- Opening Delimiter -

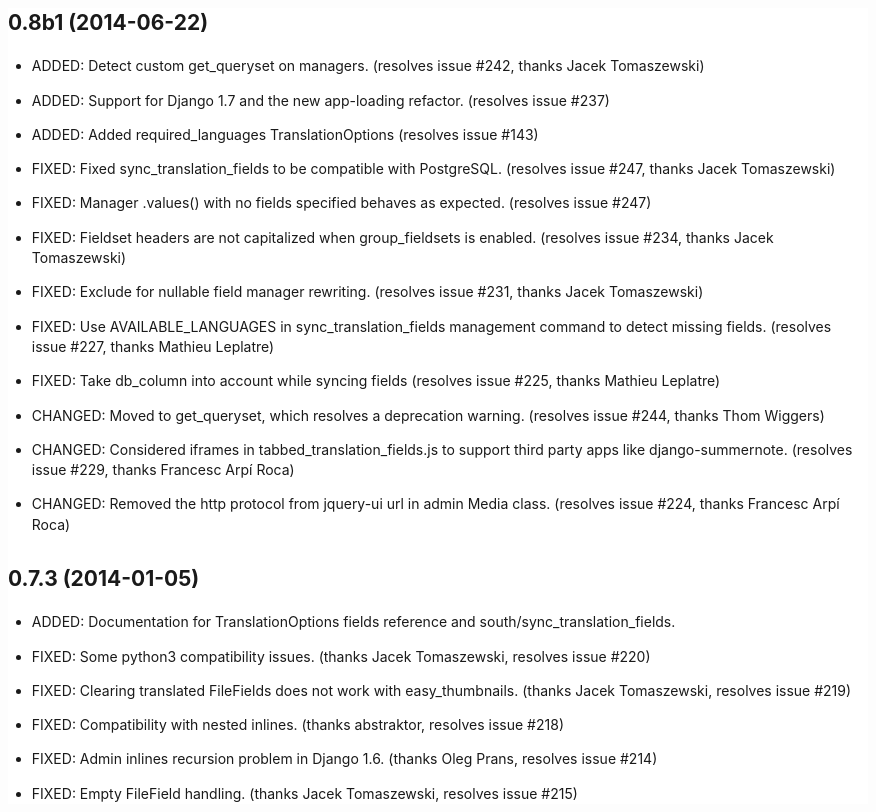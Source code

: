 
## 0.8b1 (2014-06-22)


* ADDED: Detect custom get_queryset on managers.
         (resolves issue #242,
          thanks Jacek Tomaszewski)
* ADDED: Support for Django 1.7 and the new app-loading refactor.
         (resolves issue #237)
* ADDED: Added required_languages TranslationOptions
         (resolves issue #143)

* FIXED: Fixed sync_translation_fields to be compatible with PostgreSQL.
         (resolves issue #247,
          thanks Jacek Tomaszewski)
* FIXED: Manager .values() with no fields specified behaves as expected.
         (resolves issue #247)
* FIXED: Fieldset headers are not capitalized when group_fieldsets is enabled.
         (resolves issue #234,
          thanks Jacek Tomaszewski)
* FIXED: Exclude for nullable field manager rewriting.
         (resolves issue #231,
          thanks Jacek Tomaszewski)
* FIXED: Use AVAILABLE_LANGUAGES in sync_translation_fields management
         command to detect missing fields.
         (resolves issue #227,
          thanks Mathieu Leplatre)
* FIXED: Take db_column into account while syncing fields
         (resolves issue #225,
          thanks Mathieu Leplatre)

* CHANGED: Moved to get_queryset, which resolves a deprecation warning.
         (resolves issue #244,
          thanks Thom Wiggers)
* CHANGED: Considered iframes in tabbed_translation_fields.js to support
         third party apps like django-summernote.
         (resolves issue #229,
          thanks Francesc Arpí Roca)
* CHANGED: Removed the http protocol from jquery-ui url in admin Media class.
         (resolves issue #224,
          thanks Francesc Arpí Roca)


## 0.7.3 (2014-01-05)


* ADDED: Documentation for TranslationOptions fields reference and
         south/sync_translation_fields.

* FIXED: Some python3 compatibility issues.
         (thanks Jacek Tomaszewski,
          resolves issue #220)
* FIXED: Clearing translated FileFields does not work with easy_thumbnails.
         (thanks Jacek Tomaszewski,
          resolves issue #219)
* FIXED: Compatibility with nested inlines.
         (thanks abstraktor,
          resolves issue #218)
* FIXED: Admin inlines recursion problem in Django 1.6.
         (thanks Oleg Prans,
          resolves issue #214)
* FIXED: Empty FileField handling.
         (thanks Jacek Tomaszewski,
          resolves issue #215)
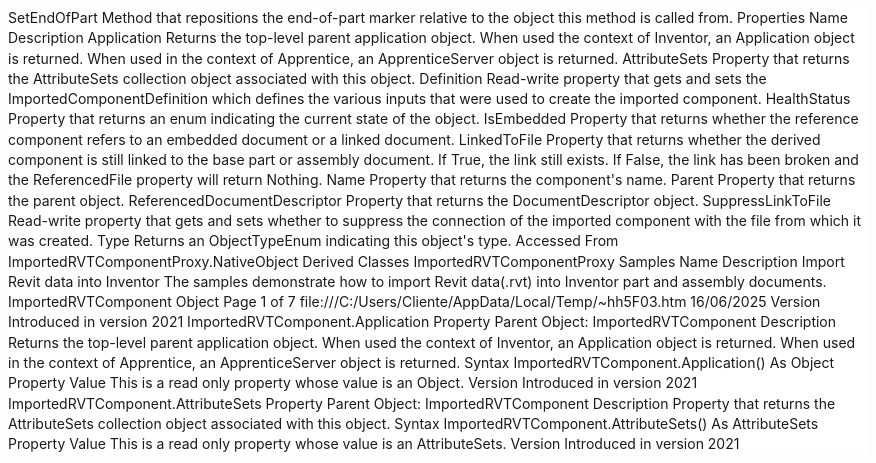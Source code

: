 SetEndOfPart Method that repositions the end-of-part marker relative to the object this method is called from.
Properties
Name Description
Application
Returns the top-level parent application object. When used the context of Inventor, an
Application object is returned. When used in the context of Apprentice, an
ApprenticeServer object is returned.
AttributeSets Property that returns the AttributeSets collection object associated with this object.
Definition
Read-write property that gets and sets the ImportedComponentDefinition which defines the
various inputs that were used to create the imported component.
HealthStatus Property that returns an enum indicating the current state of the object.
IsEmbedded
Property that returns whether the reference component refers to an embedded document or
a linked document.
LinkedToFile
Property that returns whether the derived component is still linked to the base part or
assembly document. If True, the link still exists. If False, the link has been broken and the
ReferencedFile property will return Nothing.
Name Property that returns the component's name.
Parent Property that returns the parent object.
ReferencedDocumentDescriptor Property that returns the DocumentDescriptor object.
SuppressLinkToFile
Read-write property that gets and sets whether to suppress the connection of the imported
component with the file from which it was created.
Type Returns an ObjectTypeEnum indicating this object's type.
Accessed From
ImportedRVTComponentProxy.NativeObject
Derived Classes
ImportedRVTComponentProxy
Samples
Name Description
Import Revit data into
Inventor
The samples demonstrate how to import Revit data(.rvt) into Inventor part and assembly
documents.
ImportedRVTComponent Object Page 1 of 7
file:///C:/Users/Cliente/AppData/Local/Temp/~hh5F03.htm 16/06/2025
Version
Introduced in version 2021
ImportedRVTComponent.Application Property
Parent Object: ImportedRVTComponent
Description
Returns the top-level parent application object. When used the context of Inventor, an Application object is returned. When
used in the context of Apprentice, an ApprenticeServer object is returned.
Syntax
ImportedRVTComponent.Application() As Object
Property Value
This is a read only property whose value is an Object.
Version
Introduced in version 2021
ImportedRVTComponent.AttributeSets Property
Parent Object: ImportedRVTComponent
Description
Property that returns the AttributeSets collection object associated with this object.
Syntax
ImportedRVTComponent.AttributeSets() As AttributeSets
Property Value
This is a read only property whose value is an AttributeSets.
Version
Introduced in version 2021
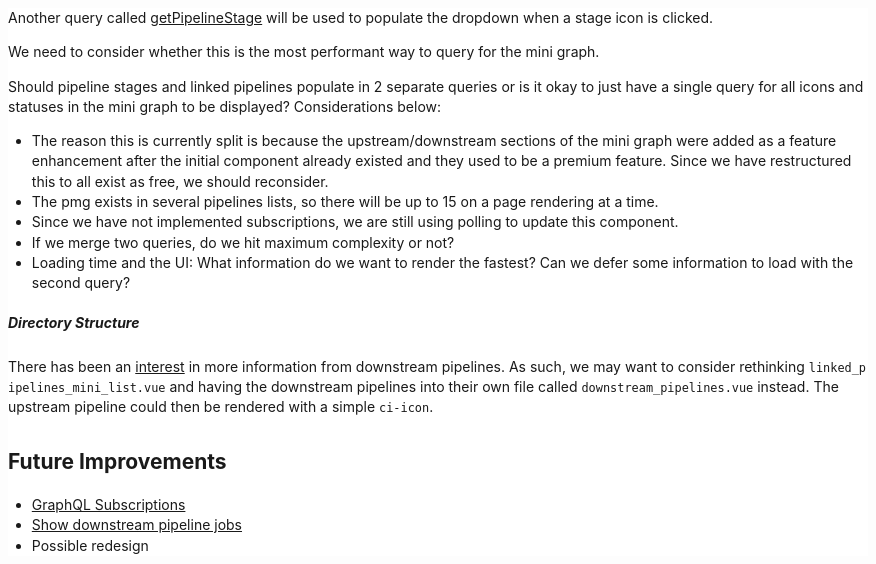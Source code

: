 Another query called [getPipelineStage](https://gitlab.com/gitlab-org/gitlab/-/blob/master/app/assets/javascripts/ci/pipeline_mini_graph/graphql/queries/get_pipeline_stage.query.graphql?ref_type=heads) will be used to populate the dropdown when a stage icon is clicked. 

We need to consider whether this is the most performant way to query for the mini graph. 

Should pipeline stages and linked pipelines populate in 2 separate queries or is it okay to just have a single query for all icons and statuses in the mini graph to be displayed? Considerations below: 

- The reason this is currently split is because the upstream/downstream sections of the mini graph were added as a feature enhancement after the initial component already existed and they used to be a premium feature. Since we have restructured this to all exist as free, we should reconsider. 
- The pmg exists in several pipelines lists, so there will be up to 15 on a page rendering at a time.
- Since we have not implemented subscriptions, we are still using polling to update this component.
- If we merge two queries, do we hit maximum complexity or not?
- Loading time and the UI: What information do we want to render the fastest? Can we defer some information to load with the second query?

##### Directory Structure

There has been an [interest](https://gitlab.com/gitlab-org/gitlab/-/issues/345571) in more information from downstream pipelines. As such, we may want to consider rethinking `linked_pipelines_mini_list.vue` and having the downstream pipelines into their own file called `downstream_pipelines.vue` instead. The upstream pipeline could then be rendered with a simple `ci-icon`. 

## Future Improvements

- [GraphQL Subscriptions](https://gitlab.com/gitlab-org/gitlab/-/issues/406652)
- [Show downstream pipeline jobs](https://gitlab.com/gitlab-org/gitlab/-/issues/345571)
- Possible redesign
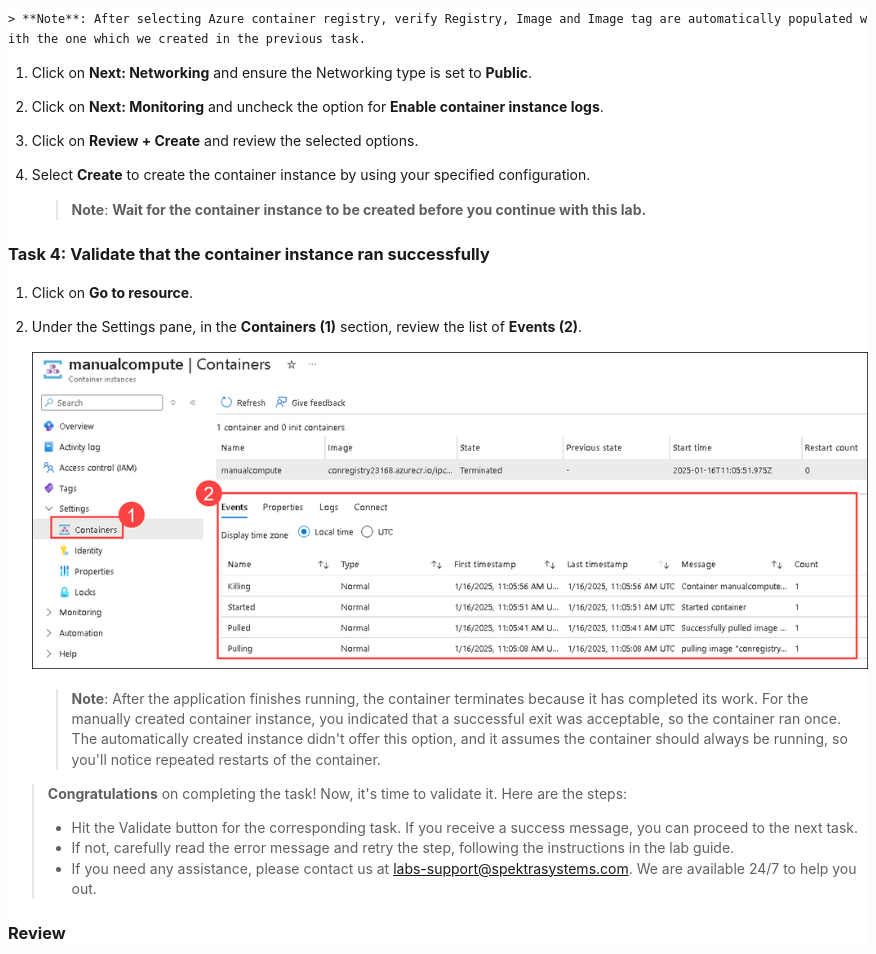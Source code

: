     > **Note**: After selecting Azure container registry, verify Registry, Image and Image tag are automatically populated with the one which we created in the previous task.

1. Click on **Next: Networking** and ensure the Networking type is set to **Public**.

1. Click on **Next: Monitoring** and uncheck the option for **Enable container instance logs**.

1. Click on **Review + Create** and review the selected options.

1. Select **Create** to create the container instance by using your specified configuration.  

      > **Note**: **Wait for the container instance to be created before you continue with this lab.**

### Task 4: Validate that the container instance ran successfully

1. Click on **Go to resource**.

1. Under the Settings pane, in the **Containers (1)** section, review the list of **Events (2)**.

    ![](./media/204--12.png)

    > **Note**: After the application finishes running, the container terminates because it has completed its work. For the manually created container instance, you indicated that a successful exit was acceptable, so the container ran once. The automatically created instance didn't offer this option, and it assumes the container should always be running, so you'll notice repeated restarts of the container.
    
  > **Congratulations** on completing the task! Now, it's time to validate it. Here are the steps:
  > - Hit the Validate button for the corresponding task. If you receive a success message, you can proceed to the next task. 
  > - If not, carefully read the error message and retry the step, following the instructions in the lab guide. 
  > - If you need any assistance, please contact us at labs-support@spektrasystems.com. We are available 24/7 to help you out.
 
   <validation step="fda828e6-ed30-434d-8ae6-8498e1fb52bb" />

### Review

- Closing Delimiter -

The material above holds pictures; leave them out. Repeat exactly the lines from the one containing "ImportedRVTComponent.AttributeSets() As AttributeSets" through the one containing "##### Directory Structure", and nothing else.

**Solution:**
ImportedRVTComponent.AttributeSets() As AttributeSets
Property Value
This is a read only property whose value is an AttributeSets.
Version
Introduced in version 2021
Source code

: Another query called [getPipelineStage](https://gitlab.com/gitlab-org/gitlab/-/blob/master/app/assets/javascripts/ci/pipeline_mini_graph/graphql/queries/get_pipeline_stage.query.graphql?ref_type=heads) will be used to populate the dropdown when a stage icon is clicked. 

We need to consider whether this is the most performant way to query for the mini graph. 

Should pipeline stages and linked pipelines populate in 2 separate queries or is it okay to just have a single query for all icons and statuses in the mini graph to be displayed? Considerations below: 

- The reason this is currently split is because the upstream/downstream sections of the mini graph were added as a feature enhancement after the initial component already existed and they used to be a premium feature. Since we have restructured this to all exist as free, we should reconsider. 
- The pmg exists in several pipelines lists, so there will be up to 15 on a page rendering at a time.
- Since we have not implemented subscriptions, we are still using polling to update this component.
- If we merge two queries, do we hit maximum complexity or not?
- Loading time and the UI: What information do we want to render the fastest? Can we defer some information to load with the second query?

##### Directory Structure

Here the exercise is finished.